We say the Director of Public Prosecutions is

not infallible. He has made fundamental errors.

There are fundamental misconceptions about the law

implicit in charging all of these police officers

simply because they happened to be present at the

scene of an arrest which the Crown says,

objectively speaking, viewed objectively, was an

unlawful arrest. The law has been misunderstood.

Smith 31/5/94

Fundamental principle has been misunderstood and

Mr Justice Vincent says, "I have a power, an

inherent power, to stay a trial if it would cause

vexation, undue oppression, to a particular

accused".

We say, with respect, if that is a finding

which is legitimately open to the trial judge, then

what can he do, what should he do, other than to

say, "That is exactly right. I will grant a

permanent stay in these circumstances. This case

is impossible. It cannot get to a jury. At the

end of the day, at the end of the case, I will take

this case from the jury if it goes ahead". What
else can the judge do, in our respectful

submission? And His Honour made those orders

granting permanent stays appropriately and what

happened was that the Crown, rather than seeking

special leave to come to this Court, where it

would, of course, face the question of the

exceptional circumstances that would be required

when the Crown seeks special leave, it chose

instead to go to the Full Court. We say the Full
Court without jurisdiction.

We say we have very powerful arguments for saying that the Full Court does not have the

jurisdiction in question, and we say there are very

important questions at stake here, because, by

granting the appeal, in this case, for the reasons

that the Full Court gave, it has, in effect, opened

the door to all sorts of Crown appeals being

brought against all sorts of determinations made by

trial judges in relation to the conduct of trials.

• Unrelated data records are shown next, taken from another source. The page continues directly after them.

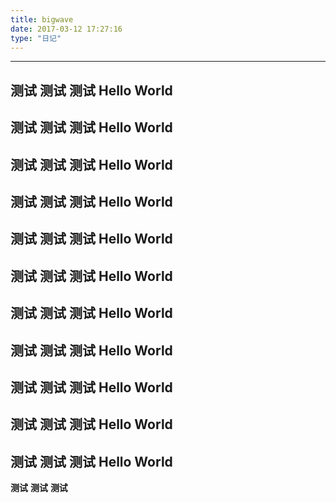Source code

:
 ```yaml
---
title: bigwave
date: 2017-03-12 17:27:16
type: "日记"
---
```


---
<!-- 来啊 -->
**测试**
**测试**
**测试**
Hello World
---
**测试**
**测试**
**测试**
Hello World
---
**测试**
**测试**
**测试**
Hello World
---
**测试**
**测试**
**测试**
Hello World
---
**测试**
**测试**
**测试**
Hello World
---
**测试**
**测试**
**测试**
Hello World
---
**测试**
**测试**
**测试**
Hello World
---
**测试**
**测试**
**测试**
Hello World
---
**测试**
**测试**
**测试**
Hello World
---
**测试**
**测试**
**测试**
Hello World
---
**测试**
**测试**
**测试**
Hello World
---
**测试**
**测试**
**测试**

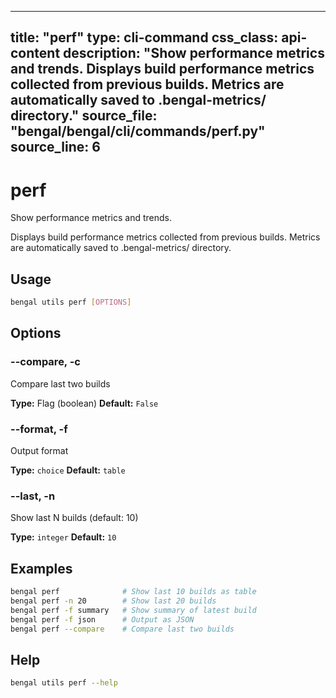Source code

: 
---
title: "perf"
type: cli-command
css_class: api-content
description: "Show performance metrics and trends.  Displays build performance metrics collected from previous builds. Metrics are automatically saved to .bengal-metrics/ directory."
source_file: "bengal/bengal/cli/commands/perf.py"
source_line: 6
---

# perf

Show performance metrics and trends.

Displays build performance metrics collected from previous builds.
Metrics are automatically saved to .bengal-metrics/ directory.


## Usage

```bash
bengal utils perf [OPTIONS]
```


## Options

### --compare, -c

Compare last two builds

**Type:** Flag (boolean)
**Default:** `False`

### --format, -f

Output format

**Type:** `choice`
**Default:** `table`

### --last, -n

Show last N builds (default: 10)

**Type:** `integer`
**Default:** `10`



## Examples

```bash
bengal perf              # Show last 10 builds as table
bengal perf -n 20        # Show last 20 builds
bengal perf -f summary   # Show summary of latest build
bengal perf -f json      # Output as JSON
bengal perf --compare    # Compare last two builds
```



## Help

```bash
bengal utils perf --help
```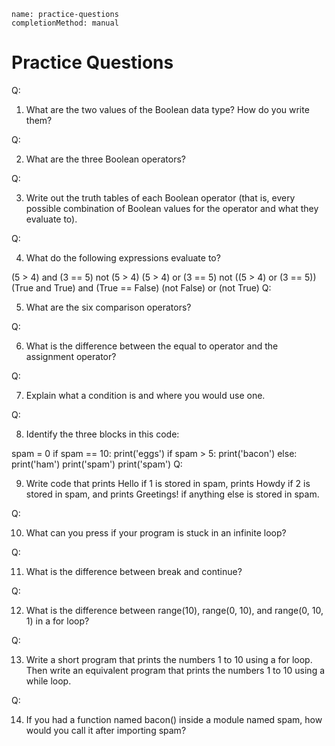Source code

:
 ```ngMeta
name: practice-questions
completionMethod: manual
```
# Practice Questions
 Q:

1. What are the two values of the Boolean data type? How do you write them?

Q:

2. What are the three Boolean operators?

Q:

3. Write out the truth tables of each Boolean operator (that is, every possible combination of Boolean values for the operator and what they evaluate to).

Q:

4. What do the following expressions evaluate to?


(5 > 4) and (3 == 5)
not (5 > 4)
(5 > 4) or (3 == 5)
not ((5 > 4) or (3 == 5))
(True and True) and (True == False)
(not False) or (not True)
Q:

5. What are the six comparison operators?

Q:

6. What is the difference between the equal to operator and the assignment operator?

Q:

7. Explain what a condition is and where you would use one.

Q:

8. Identify the three blocks in this code:


spam = 0
if spam == 10:
    print('eggs')
    if spam > 5:
        print('bacon')
    else:
        print('ham')
    print('spam')
print('spam')
Q:

9. Write code that prints Hello if 1 is stored in spam, prints Howdy if 2 is stored in spam, and prints Greetings! if anything else is stored in spam.

Q:

10. What can you press if your program is stuck in an infinite loop?

Q:

11. What is the difference between break and continue?

Q:

12. What is the difference between range(10), range(0, 10), and range(0, 10, 1) in a for loop?

Q:

13. Write a short program that prints the numbers 1 to 10 using a for loop. Then write an equivalent program that prints the numbers 1 to 10 using a while loop.

Q:

14. If you had a function named bacon() inside a module named spam, how would you call it after importing spam?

We are accused of fragmentation, that is not without irony, in our respectful submission. The

decision of the Full Court, in this case, will do
more potentially to bring about fragmentation of

the criminal justice system than any other decision

one would have thought imaginable. It is not only

the defence that produces fragmentation of the
criminal justice system. When the Crown interrupts

a trial, because it has had a determination or a

ruling with which it is unhappy or regards as wrong

and goes to the full civil court to have that

ruling tested, that is fragmentation of the first

order, and so we say there is a very real and

important question to be resolved.

Your Honour asked me whether this is a

suitable vehicle; it is the first time it has

happened, Your Honour. It is the first time that
this power has been exercised pursuant to what was

said to be the decision in Boehm's case which we

say was wrong, and we say it is strongly arguable

that that decision was wrong.

Smith 6 31/5/94

McHUGH J: But, it seems to me, at the moment, that you have

quite a strong case for arguing that the court had

no jurisdiction - - -

MR WEINBERG:  Yes, Your Honour, we do, with respect.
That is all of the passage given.